%%

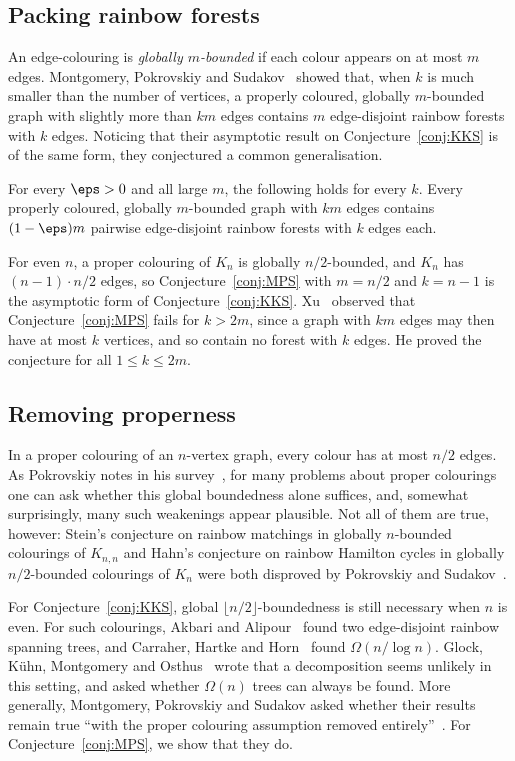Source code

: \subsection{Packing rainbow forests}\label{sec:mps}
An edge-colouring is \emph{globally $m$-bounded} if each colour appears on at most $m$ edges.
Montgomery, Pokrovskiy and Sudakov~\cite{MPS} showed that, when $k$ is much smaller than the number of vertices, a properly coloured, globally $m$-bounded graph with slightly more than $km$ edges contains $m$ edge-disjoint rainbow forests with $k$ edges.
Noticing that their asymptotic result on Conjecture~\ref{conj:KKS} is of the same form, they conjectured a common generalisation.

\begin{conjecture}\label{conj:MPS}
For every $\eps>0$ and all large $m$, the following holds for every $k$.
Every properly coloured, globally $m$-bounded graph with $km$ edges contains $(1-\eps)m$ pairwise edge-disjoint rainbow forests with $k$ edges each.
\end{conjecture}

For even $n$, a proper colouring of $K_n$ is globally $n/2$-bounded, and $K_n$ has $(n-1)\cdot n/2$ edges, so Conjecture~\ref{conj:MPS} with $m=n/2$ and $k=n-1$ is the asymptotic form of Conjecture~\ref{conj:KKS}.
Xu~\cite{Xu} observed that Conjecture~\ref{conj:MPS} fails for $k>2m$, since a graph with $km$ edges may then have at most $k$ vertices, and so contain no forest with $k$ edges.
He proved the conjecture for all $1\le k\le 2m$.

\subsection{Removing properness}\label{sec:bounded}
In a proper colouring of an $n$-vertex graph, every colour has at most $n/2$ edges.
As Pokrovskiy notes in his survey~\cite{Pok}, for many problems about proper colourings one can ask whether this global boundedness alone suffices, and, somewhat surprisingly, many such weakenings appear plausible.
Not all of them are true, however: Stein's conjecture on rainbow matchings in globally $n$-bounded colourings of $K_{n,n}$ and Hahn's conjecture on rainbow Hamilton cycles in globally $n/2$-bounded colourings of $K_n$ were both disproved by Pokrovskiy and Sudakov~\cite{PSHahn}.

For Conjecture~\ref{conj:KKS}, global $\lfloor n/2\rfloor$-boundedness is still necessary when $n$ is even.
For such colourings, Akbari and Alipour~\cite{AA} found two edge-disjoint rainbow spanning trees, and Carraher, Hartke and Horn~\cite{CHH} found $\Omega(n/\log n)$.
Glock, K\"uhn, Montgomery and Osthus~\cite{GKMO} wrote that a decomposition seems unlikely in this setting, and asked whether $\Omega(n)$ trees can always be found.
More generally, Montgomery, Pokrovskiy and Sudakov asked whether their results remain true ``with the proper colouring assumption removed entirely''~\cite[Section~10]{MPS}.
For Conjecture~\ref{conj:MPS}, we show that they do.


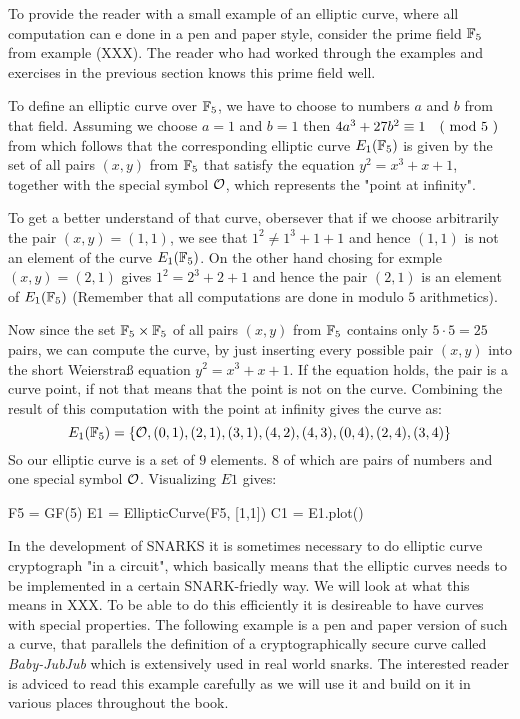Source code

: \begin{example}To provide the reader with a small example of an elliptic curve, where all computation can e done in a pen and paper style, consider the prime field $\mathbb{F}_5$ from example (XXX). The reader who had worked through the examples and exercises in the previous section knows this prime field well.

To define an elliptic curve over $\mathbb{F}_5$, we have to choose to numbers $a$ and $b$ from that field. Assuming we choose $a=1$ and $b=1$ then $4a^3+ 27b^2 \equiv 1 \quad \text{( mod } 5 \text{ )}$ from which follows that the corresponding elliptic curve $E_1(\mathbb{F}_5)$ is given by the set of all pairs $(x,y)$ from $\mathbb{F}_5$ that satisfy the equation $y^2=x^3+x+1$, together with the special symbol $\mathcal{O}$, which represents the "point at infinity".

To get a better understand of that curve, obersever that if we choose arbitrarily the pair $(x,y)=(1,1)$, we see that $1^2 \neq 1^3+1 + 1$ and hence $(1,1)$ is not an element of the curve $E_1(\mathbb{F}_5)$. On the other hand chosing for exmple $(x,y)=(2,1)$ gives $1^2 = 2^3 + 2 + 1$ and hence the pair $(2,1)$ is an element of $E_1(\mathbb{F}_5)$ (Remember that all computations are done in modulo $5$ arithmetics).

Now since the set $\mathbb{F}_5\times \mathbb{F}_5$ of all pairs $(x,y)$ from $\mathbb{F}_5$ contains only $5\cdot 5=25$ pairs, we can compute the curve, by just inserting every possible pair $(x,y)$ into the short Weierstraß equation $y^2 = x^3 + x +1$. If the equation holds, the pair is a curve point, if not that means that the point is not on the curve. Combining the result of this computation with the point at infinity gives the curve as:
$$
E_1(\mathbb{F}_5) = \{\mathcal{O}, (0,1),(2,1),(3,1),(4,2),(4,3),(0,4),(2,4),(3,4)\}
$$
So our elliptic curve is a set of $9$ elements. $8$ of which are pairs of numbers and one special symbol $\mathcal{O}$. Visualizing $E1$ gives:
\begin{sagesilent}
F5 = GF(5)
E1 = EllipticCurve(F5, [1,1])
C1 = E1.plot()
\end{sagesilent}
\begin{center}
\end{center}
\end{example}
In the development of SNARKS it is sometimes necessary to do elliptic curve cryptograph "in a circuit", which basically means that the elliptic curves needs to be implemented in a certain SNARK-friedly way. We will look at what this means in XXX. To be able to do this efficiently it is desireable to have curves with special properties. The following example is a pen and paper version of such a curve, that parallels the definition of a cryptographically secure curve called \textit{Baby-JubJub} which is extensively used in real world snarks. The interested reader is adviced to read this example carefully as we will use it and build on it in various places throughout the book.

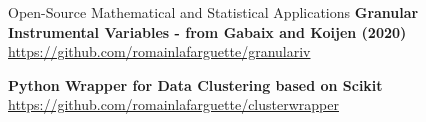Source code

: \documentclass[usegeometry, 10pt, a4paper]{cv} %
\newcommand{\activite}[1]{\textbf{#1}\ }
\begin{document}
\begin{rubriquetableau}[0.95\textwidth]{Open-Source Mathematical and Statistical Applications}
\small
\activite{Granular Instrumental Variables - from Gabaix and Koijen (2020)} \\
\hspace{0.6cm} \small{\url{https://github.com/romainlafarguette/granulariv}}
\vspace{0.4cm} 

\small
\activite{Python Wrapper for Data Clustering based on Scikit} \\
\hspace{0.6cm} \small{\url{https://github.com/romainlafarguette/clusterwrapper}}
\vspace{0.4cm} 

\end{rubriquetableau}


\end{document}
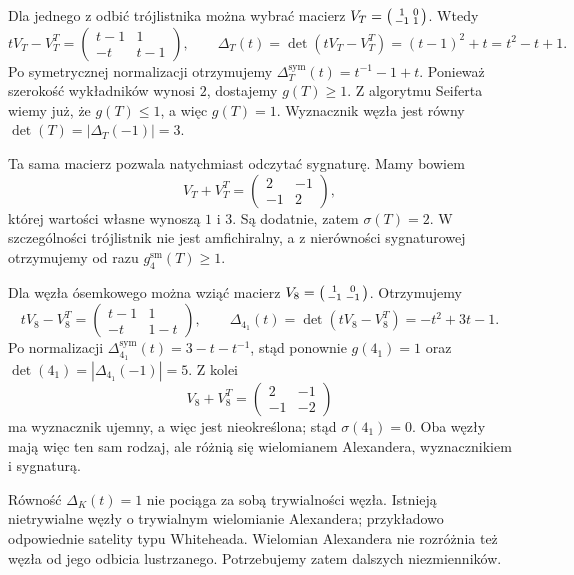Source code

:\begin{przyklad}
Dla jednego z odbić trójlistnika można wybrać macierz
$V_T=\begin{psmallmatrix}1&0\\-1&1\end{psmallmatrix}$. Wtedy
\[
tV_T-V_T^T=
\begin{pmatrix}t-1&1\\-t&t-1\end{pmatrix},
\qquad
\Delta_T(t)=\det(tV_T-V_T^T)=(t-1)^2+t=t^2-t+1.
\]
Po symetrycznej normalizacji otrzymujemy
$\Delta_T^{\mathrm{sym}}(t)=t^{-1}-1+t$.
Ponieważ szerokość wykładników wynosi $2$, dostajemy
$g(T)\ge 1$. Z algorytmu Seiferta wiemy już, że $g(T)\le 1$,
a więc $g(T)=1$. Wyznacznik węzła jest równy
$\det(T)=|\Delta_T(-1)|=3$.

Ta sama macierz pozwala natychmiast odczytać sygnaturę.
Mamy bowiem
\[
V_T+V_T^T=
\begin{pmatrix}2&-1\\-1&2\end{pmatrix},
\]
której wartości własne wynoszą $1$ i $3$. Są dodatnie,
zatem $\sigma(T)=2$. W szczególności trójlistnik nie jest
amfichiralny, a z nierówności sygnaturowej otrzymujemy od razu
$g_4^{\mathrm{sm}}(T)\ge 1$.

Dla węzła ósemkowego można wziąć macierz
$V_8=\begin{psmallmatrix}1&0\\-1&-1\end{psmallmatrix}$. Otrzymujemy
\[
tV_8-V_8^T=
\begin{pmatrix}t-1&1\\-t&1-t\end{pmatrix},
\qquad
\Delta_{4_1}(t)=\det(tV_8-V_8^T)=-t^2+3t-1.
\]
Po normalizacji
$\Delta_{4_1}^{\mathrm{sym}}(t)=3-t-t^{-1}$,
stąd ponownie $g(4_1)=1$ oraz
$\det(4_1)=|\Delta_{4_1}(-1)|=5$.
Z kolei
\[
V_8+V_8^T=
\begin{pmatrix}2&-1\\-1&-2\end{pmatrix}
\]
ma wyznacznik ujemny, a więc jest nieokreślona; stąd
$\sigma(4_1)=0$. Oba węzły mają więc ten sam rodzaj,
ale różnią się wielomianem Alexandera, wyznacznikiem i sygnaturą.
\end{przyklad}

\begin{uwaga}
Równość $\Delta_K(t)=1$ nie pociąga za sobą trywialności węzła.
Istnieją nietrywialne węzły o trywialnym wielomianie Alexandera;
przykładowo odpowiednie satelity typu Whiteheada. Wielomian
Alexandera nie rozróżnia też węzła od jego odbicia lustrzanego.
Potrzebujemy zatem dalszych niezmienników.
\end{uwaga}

%%
%%

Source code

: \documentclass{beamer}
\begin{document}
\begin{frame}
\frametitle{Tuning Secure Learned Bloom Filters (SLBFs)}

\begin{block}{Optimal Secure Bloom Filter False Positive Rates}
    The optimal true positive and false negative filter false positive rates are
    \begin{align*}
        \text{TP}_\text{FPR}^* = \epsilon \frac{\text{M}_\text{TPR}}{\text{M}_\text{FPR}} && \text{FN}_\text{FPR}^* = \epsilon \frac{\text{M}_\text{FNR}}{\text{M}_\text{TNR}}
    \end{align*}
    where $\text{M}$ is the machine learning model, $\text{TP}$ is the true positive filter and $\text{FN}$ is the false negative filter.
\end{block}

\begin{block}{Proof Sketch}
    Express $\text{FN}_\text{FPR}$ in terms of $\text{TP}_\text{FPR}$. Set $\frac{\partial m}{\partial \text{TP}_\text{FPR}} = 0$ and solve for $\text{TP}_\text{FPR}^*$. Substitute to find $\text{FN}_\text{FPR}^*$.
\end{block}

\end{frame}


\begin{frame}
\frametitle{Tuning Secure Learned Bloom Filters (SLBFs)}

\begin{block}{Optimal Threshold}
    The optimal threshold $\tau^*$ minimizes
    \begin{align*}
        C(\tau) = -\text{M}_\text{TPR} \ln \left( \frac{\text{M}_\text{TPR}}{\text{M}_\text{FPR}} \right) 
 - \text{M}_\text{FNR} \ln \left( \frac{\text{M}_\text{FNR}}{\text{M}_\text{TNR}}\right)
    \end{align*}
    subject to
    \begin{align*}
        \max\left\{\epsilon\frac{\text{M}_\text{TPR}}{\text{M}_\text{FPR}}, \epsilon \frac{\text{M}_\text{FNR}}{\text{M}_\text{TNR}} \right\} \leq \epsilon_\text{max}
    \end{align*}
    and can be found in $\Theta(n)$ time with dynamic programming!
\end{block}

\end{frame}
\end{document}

%%
%%

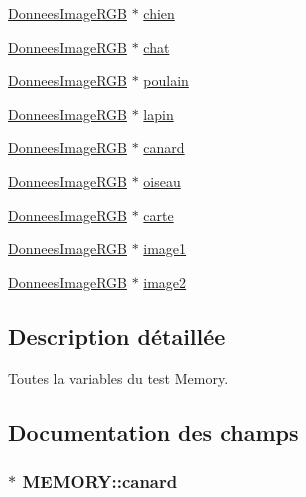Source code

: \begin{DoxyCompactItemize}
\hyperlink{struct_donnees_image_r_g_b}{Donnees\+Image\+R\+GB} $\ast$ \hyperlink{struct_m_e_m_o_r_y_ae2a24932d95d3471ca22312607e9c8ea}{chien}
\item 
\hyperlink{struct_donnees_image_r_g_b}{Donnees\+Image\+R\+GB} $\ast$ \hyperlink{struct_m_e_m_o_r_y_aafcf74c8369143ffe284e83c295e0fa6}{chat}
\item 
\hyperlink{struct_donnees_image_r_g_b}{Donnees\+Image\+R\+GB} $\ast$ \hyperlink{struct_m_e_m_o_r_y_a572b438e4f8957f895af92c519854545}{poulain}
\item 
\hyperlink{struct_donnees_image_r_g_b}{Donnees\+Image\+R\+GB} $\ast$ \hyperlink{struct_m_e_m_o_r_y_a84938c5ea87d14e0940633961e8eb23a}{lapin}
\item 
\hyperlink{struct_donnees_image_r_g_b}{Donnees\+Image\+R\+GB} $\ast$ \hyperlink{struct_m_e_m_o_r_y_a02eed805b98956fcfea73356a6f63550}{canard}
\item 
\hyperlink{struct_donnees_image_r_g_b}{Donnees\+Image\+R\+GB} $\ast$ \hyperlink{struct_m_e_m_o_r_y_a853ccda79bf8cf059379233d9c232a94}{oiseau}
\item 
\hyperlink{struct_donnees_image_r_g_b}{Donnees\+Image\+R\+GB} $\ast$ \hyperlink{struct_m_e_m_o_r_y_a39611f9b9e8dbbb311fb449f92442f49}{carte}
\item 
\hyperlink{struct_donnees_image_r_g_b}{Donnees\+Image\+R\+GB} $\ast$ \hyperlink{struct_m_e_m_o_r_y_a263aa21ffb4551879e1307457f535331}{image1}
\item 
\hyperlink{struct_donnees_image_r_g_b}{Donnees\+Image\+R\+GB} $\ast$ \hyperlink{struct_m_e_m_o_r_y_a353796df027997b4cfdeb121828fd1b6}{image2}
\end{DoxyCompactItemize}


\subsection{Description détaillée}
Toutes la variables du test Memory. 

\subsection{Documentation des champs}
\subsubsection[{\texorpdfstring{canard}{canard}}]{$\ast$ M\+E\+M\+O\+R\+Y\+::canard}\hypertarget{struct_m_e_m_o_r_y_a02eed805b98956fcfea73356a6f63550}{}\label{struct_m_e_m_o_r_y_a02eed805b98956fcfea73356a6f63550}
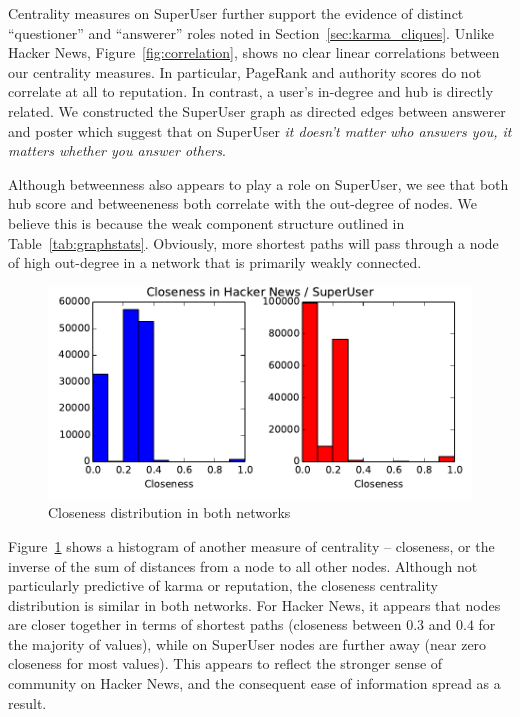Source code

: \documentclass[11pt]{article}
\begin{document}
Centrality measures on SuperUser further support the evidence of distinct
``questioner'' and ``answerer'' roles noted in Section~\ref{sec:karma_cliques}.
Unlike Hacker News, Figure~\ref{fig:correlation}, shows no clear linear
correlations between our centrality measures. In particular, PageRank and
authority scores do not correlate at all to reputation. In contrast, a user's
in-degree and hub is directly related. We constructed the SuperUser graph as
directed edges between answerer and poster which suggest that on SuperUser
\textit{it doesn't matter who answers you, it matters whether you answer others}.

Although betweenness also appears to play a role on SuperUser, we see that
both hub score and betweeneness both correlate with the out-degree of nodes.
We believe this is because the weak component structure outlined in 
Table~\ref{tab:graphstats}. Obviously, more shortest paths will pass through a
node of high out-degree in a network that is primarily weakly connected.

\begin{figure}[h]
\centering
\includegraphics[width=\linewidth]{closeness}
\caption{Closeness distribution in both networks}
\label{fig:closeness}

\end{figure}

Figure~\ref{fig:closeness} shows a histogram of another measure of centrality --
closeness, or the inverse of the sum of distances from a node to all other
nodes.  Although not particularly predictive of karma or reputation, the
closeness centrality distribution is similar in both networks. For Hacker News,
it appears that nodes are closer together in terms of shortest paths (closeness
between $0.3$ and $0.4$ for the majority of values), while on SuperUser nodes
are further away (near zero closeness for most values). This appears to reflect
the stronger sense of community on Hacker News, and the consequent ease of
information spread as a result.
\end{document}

%%

About this exercise -
Only the lines above starting at the one containing "której wartości własne" and ending at the one containing "Dla węzła ósemkowego można wziąć macierz", both included, are to be returned, exactly as they read.

Task output -
której wartości własne wynoszą $1$ i $3$. Są dodatnie,
zatem $\sigma(T)=2$. W szczególności trójlistnik nie jest
amfichiralny, a z nierówności sygnaturowej otrzymujemy od razu
$g_4^{\mathrm{sm}}(T)\ge 1$.

Dla węzła ósemkowego można wziąć macierz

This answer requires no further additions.